Photo: American Theatre
A scene from “Mentiras Piadosas,” by the troupe Los ImproDucktivos. That’s the audience watching from behind the Venetian blinds.
Theater people keep thinking up new ways to create work that moves you in an immediate and intimate way and that attracts new audiences. We’ve written about theater in taxis in Iran and dramatic productions conducted one-on-one, among other experiments.
Now from Spain comes micro theater, 10-minute plays that allow you to stand in the same room with the actors.
Felicity Hughes writes at American Theatre, “On a rainy Thursday night in Madrid the bar of Micro Teatro Por Dinero is packed with a young crowd of theatregoers waiting to catch a short performance in one of the five tiny rooms in the venue’s basement.
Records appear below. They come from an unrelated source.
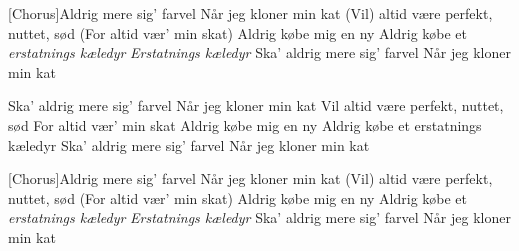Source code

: \documentclass[a4paper,12pt]{article}
\begin{document}
\begin{song}

[Chorus]Aldrig mere sig' farvel
Når jeg kloner min kat
(Vil) altid være perfekt, nuttet, sød
(For altid vær' min skat)
Aldrig købe mig en ny
Aldrig købe et \emph{erstatnings kæledyr}
\emph{Erstatnings kæledyr}
Ska' aldrig mere sig' farvel
Når jeg kloner min kat

Ska' aldrig mere sig' farvel
Når jeg kloner min kat
Vil altid være perfekt, nuttet, sød
For altid vær' min skat
Aldrig købe mig en ny
Aldrig købe et erstatnings kæledyr
Ska' aldrig mere sig' farvel
Når jeg kloner min kat

[Chorus]Aldrig mere sig' farvel
Når jeg kloner min kat
(Vil) altid være perfekt, nuttet, sød
(For altid vær' min skat)
Aldrig købe mig en ny
Aldrig købe et \emph{erstatnings kæledyr}
\emph{Erstatnings kæledyr}
Ska' aldrig mere sig' farvel
Når jeg kloner min kat


\end{song}
\end{document}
When our number is called, we’re led into a small dark room where the audience sits pressed up against each other sardine fashion on tiny stools.
A door is flung open, immediately breaking the fourth wall as a distressed young man stumbles in and sits down on my knee in floods of tears.
“ ‘Never before has there been a theatre so close, so intimate, and so open — there are no preconceptions, no limits, no censure,’ says Miguel Alcantud, the inventor of micro teatro, an abbreviated form of theatre. …
“The concept has since become so popular that the Micro Teatro Por Dinero franchise has been sold to venues in 15 different cities around the globe, including Buenos Aires, Mexico City, Lima, Lebanon, even Miami. …
“ ‘The cost of putting on a show is very small, and we change the program every month,’ Alcantud continues. ‘We don’t mind if the piece works or doesn’t work, because we’re always putting something new on. The commercial success of a single show doesn’t matter so much.’ …
“ ‘You feel as if you’re breathing alongside the public and they’re breathing with you,’ says [Juan Carlos Pabón, a Venezuelan actor]. ‘We’re dealing with a lot of emotion inside a scene and a lot of attention. There’s not as much artifice, so it’s a tough discipline; the public are really concentrating on you, and notice the good along with the not so good.’ ” More here.
The director in Miami says audiences seem to prefer comedies to dramas. I can see why. If you are going to be that up close and personal with strangers, you probably want keep things light.